Exercise instructions: Begin at the top of the records below and return each line exactly through the line with "用户打包和压缩内核的实现源码。". Skip pictures.

::: Dataset records :::

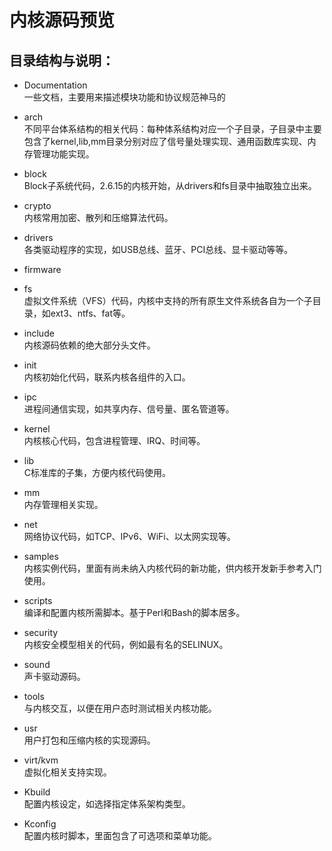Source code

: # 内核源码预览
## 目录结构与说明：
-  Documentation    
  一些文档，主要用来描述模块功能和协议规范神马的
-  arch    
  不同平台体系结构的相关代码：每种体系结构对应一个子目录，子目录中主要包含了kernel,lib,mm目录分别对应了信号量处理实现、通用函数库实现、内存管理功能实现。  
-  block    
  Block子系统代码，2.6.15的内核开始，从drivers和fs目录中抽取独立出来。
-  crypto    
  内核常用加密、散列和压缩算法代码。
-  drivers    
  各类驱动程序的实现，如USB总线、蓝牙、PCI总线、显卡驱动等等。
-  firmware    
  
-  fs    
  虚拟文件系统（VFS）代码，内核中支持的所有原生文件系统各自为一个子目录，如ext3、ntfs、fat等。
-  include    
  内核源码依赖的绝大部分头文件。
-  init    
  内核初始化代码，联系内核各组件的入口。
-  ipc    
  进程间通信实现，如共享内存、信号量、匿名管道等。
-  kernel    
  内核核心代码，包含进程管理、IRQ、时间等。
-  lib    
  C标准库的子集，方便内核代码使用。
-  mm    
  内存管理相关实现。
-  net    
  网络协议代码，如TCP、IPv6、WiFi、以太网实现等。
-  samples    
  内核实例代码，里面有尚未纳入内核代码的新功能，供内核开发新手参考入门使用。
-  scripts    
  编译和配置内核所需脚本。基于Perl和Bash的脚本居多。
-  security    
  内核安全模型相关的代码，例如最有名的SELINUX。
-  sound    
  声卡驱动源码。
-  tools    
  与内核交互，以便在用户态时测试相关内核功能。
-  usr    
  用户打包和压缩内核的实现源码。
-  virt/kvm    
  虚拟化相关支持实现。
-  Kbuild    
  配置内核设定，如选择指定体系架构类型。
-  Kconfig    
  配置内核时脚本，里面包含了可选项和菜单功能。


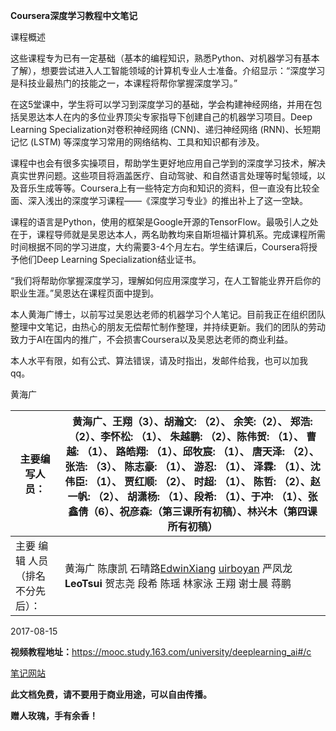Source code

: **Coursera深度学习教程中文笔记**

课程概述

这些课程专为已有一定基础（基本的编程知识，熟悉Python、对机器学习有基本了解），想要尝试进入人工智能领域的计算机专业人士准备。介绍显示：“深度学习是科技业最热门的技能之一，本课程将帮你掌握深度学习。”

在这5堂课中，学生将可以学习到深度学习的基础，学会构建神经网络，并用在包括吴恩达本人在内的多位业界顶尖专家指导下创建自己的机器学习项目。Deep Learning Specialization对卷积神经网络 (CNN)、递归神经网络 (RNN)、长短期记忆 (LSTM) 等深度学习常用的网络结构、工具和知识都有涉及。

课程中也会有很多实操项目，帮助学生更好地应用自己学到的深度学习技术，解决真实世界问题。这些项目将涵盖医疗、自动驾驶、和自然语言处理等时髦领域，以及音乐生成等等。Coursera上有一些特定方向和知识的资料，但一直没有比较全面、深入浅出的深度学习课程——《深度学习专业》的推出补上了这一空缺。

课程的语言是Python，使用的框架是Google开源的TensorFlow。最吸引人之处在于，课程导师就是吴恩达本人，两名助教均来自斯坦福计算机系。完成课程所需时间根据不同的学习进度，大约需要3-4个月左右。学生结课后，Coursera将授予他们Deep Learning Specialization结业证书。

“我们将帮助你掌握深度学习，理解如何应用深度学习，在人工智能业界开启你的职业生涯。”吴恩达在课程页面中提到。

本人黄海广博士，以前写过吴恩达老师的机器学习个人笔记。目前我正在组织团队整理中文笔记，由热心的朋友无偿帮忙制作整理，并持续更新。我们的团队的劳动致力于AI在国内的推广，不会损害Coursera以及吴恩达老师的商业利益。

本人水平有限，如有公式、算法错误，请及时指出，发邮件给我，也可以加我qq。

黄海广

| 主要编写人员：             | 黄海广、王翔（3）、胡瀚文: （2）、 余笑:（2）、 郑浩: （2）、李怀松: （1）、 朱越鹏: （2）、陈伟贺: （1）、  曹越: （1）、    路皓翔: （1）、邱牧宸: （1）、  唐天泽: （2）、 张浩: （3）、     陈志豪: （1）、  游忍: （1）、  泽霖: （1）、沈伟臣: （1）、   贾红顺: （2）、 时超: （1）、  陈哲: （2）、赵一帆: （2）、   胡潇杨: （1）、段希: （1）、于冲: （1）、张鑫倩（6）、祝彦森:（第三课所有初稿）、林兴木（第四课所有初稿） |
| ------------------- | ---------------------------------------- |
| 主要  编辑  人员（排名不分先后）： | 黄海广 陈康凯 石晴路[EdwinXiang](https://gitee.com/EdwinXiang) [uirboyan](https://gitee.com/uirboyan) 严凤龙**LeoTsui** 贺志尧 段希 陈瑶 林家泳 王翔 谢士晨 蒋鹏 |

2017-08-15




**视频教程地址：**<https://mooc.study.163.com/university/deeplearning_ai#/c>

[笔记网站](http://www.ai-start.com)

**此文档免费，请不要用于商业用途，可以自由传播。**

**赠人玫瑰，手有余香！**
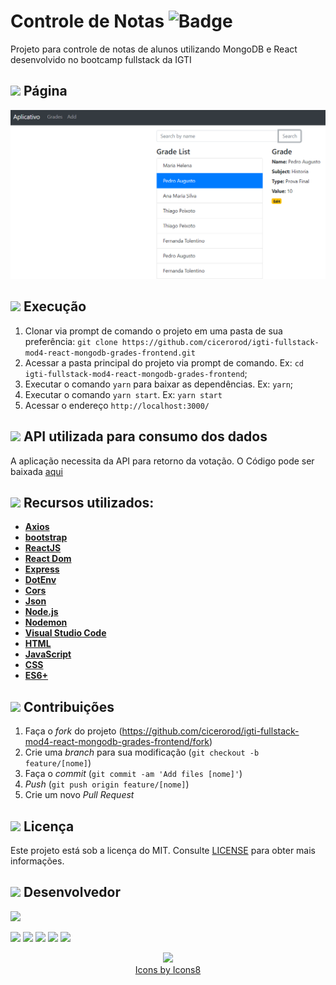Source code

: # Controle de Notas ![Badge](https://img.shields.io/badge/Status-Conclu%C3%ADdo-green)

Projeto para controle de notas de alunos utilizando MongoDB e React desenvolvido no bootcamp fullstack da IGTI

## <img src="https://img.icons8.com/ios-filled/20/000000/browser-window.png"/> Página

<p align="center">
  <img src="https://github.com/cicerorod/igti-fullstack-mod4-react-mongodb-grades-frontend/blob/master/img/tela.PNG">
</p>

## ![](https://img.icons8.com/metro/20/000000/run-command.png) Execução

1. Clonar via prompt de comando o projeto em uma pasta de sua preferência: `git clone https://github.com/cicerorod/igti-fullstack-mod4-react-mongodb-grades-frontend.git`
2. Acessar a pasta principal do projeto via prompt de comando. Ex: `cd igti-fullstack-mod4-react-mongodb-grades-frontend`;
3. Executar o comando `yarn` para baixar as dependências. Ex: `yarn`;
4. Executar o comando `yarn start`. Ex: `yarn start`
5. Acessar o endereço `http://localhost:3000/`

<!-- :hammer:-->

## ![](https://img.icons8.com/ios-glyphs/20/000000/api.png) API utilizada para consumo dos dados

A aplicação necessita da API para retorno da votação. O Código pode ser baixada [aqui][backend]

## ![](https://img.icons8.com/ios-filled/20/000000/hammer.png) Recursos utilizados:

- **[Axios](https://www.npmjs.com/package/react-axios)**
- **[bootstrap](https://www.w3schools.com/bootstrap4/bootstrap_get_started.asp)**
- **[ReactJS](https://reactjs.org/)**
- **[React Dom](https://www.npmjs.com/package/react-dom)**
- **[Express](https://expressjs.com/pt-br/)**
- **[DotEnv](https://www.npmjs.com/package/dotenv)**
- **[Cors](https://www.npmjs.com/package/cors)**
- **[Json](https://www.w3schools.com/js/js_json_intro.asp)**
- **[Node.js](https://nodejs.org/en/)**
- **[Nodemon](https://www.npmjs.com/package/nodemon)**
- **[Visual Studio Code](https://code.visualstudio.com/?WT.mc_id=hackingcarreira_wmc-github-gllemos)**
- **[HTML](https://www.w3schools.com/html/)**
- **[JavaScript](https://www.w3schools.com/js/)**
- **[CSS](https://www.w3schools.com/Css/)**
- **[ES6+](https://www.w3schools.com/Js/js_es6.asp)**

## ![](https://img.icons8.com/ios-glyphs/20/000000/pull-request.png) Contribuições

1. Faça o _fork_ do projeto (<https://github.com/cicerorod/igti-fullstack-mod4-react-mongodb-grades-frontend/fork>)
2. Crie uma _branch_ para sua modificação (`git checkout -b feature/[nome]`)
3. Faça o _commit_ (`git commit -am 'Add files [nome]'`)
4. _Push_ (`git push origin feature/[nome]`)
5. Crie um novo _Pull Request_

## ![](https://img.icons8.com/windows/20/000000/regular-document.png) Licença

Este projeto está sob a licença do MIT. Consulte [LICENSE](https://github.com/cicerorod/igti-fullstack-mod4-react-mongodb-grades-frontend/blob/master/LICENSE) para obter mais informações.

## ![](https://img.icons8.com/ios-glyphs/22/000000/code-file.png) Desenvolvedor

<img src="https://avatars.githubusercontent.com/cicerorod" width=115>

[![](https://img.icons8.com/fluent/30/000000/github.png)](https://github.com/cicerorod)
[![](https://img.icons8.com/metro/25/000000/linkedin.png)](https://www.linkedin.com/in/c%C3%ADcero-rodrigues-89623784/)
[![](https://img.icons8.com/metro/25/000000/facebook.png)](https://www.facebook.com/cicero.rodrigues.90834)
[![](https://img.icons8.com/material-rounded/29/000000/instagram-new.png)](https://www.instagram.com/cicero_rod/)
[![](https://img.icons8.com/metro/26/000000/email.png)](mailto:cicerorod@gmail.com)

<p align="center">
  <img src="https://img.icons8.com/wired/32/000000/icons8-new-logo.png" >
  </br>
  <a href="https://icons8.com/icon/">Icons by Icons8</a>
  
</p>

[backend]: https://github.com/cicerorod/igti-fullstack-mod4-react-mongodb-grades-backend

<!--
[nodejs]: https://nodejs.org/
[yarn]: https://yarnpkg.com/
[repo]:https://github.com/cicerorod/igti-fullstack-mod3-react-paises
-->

:::

Task output:
Source code

: # 内核源码预览
## 目录结构与说明：
-  Documentation    
  一些文档，主要用来描述模块功能和协议规范神马的
-  arch    
  不同平台体系结构的相关代码：每种体系结构对应一个子目录，子目录中主要包含了kernel,lib,mm目录分别对应了信号量处理实现、通用函数库实现、内存管理功能实现。  
-  block    
  Block子系统代码，2.6.15的内核开始，从drivers和fs目录中抽取独立出来。
-  crypto    
  内核常用加密、散列和压缩算法代码。
-  drivers    
  各类驱动程序的实现，如USB总线、蓝牙、PCI总线、显卡驱动等等。
-  firmware    
  
-  fs    
  虚拟文件系统（VFS）代码，内核中支持的所有原生文件系统各自为一个子目录，如ext3、ntfs、fat等。
-  include    
  内核源码依赖的绝大部分头文件。
-  init    
  内核初始化代码，联系内核各组件的入口。
-  ipc    
  进程间通信实现，如共享内存、信号量、匿名管道等。
-  kernel    
  内核核心代码，包含进程管理、IRQ、时间等。
-  lib    
  C标准库的子集，方便内核代码使用。
-  mm    
  内存管理相关实现。
-  net    
  网络协议代码，如TCP、IPv6、WiFi、以太网实现等。
-  samples    
  内核实例代码，里面有尚未纳入内核代码的新功能，供内核开发新手参考入门使用。
-  scripts    
  编译和配置内核所需脚本。基于Perl和Bash的脚本居多。
-  security    
  内核安全模型相关的代码，例如最有名的SELINUX。
-  sound    
  声卡驱动源码。
-  tools    
  与内核交互，以便在用户态时测试相关内核功能。
-  usr    
  用户打包和压缩内核的实现源码。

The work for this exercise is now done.